Tomasz Piatek,journaliste pour la « Gazeta Wyborcza », au tribunal de Varsovie, le 21 juin. | Vanessa Gera / AP

Après avoir repris en main les médias publics dès son arrivée au pouvoir, en novembre 2015, le gouvernement ultraconservateur polonais accroît sa pression sur les médias privés et sur les journalistes. Le ministre de la défense, Antoni Macierewicz, a déposé une plainte devant le bureau militaire du parquet général de Varsovie contre le journaliste d’investigation Tomasz Piatek, du quotidien de centre gauche Gazeta Wyborcza.

En cause : un livre publié par le journaliste (« Macierewicz et ses secrets »), fruit de dix-huit mois d’enquête, qui met en lumière les liens entre le ministre de la défense avec des personnes liées aux intérêts russes et aux services de renseignement moscovites.

Fait notable, le ministre ne porte pas plainte pour diffamation, mais pour « recours à la force ou à la menace contre un fonctionnaire », « insulte ou humiliation d’un organe constitutionnel » et « attaque illégale à l’encontre d’un représentant public ». En vertu du code pénal polonais, le journaliste encourt jusqu’à trois années de prison.

« Dénonciateur bolchevique »

« Il y a encore deux ans, il aurait été inimaginable qu’un journaliste puisse être traduit devant un tribunal militaire, confie Tomasz Piatek au Monde. Je me sens menacé, mais, au-delà de ma personne, il s’agit de faire peur à toute la profession. En présentant ce genre d’accusations absurdes, le ministre de la défense me donne raison, car à aucun moment il n’est question de plainte pour diffamation ou pour des mensonges supposés. »

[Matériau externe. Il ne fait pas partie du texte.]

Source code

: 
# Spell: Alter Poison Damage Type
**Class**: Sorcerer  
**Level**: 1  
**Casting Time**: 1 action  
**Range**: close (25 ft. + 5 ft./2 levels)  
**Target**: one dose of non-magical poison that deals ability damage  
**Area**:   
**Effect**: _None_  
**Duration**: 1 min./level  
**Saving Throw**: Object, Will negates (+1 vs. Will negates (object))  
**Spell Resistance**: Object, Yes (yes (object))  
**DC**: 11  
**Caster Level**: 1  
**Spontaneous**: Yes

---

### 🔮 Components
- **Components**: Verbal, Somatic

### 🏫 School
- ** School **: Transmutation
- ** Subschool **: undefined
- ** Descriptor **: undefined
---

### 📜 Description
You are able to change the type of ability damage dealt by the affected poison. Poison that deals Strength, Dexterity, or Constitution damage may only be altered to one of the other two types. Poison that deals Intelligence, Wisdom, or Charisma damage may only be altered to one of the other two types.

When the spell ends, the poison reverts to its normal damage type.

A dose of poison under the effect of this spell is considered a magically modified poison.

Le journaliste a également fait l’objet de violentes attaques de la part de la télévision publique et des médias proches du parti au pouvoir, le PiS (Droit et justice). Il a notamment été qualifié de ­ « dénonciateur bolchevique », et attaqué pour son engagement en faveur des droits des minorités sexuelles, ou encore pour son addiction passée aux stupéfiants et à l’alcool.

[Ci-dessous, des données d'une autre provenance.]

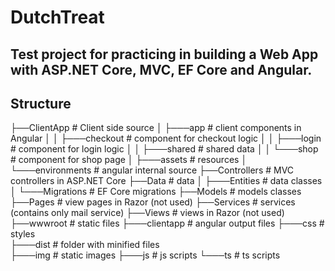 # DutchTreat

## Test project for practicing in building a Web App with ASP.NET Core, MVC, EF Core and Angular.

## Structure

├──ClientApp                    # Client side source
│  ├───app                      # client components in Angular
│  │   ├───checkout             # component for checkout logic
│  │   ├───login                # component for login logic 
│  │   ├───shared               # shared data
│  │   └───shop                 # component for shop page
│  ├───assets                   # resources
│  └───environments             # angular internal source
├──Controllers                  # MVC controllers in ASP.NET Core
├──Data                         # data
│  ├───Entities                  # data classes
│  └───Migrations                # EF Core migrations
├──Models                       # models classes
├──Pages                        # view pages in Razor (not used)
├──Services                     # services (contains only mail service)
├──Views                        # views in Razor (not used)
├──wwwroot                      # static files
   ├───clientapp                 # angular output files
   ├───css                       # styles  
   ├───dist                      # folder with minified files  
   ├───img                       # static images
   ├───js                        # js scripts
   └───ts                        # ts scripts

Dans une lettre ouverte à Antoni Macierewicz, Reporters sans frontières (RSF) et d’autres ONG l’appellent à renoncer immédiatement aux poursuites pénales engagées contre Tomasz Piatek. « Le fait de traduire un journaliste devant une juridiction militaire et de le menacer d’une peine de prison constitue une forme d’intimidation et porte gravement atteinte à la liberté de la presse et de tous ceux qui émettent des critiques à l’égard des autorités, affirme Pauline Adès-Mével, responsable du bureau Union européenne de RSF. Nous appelons les institutions européennes à condamner sans détour ces poursuites. »

M. Macierewicz ne s’est pas encore expliqué en détail sur les accusations à son encontre ou envers ses proches contenues dans le livre de Tomasz Piatek. Le secrétaire d’Etat à la défense, Michal Dworczyk, a qualifié l’ensemble de ces publications de « tissu de mensonges et de calomnies ».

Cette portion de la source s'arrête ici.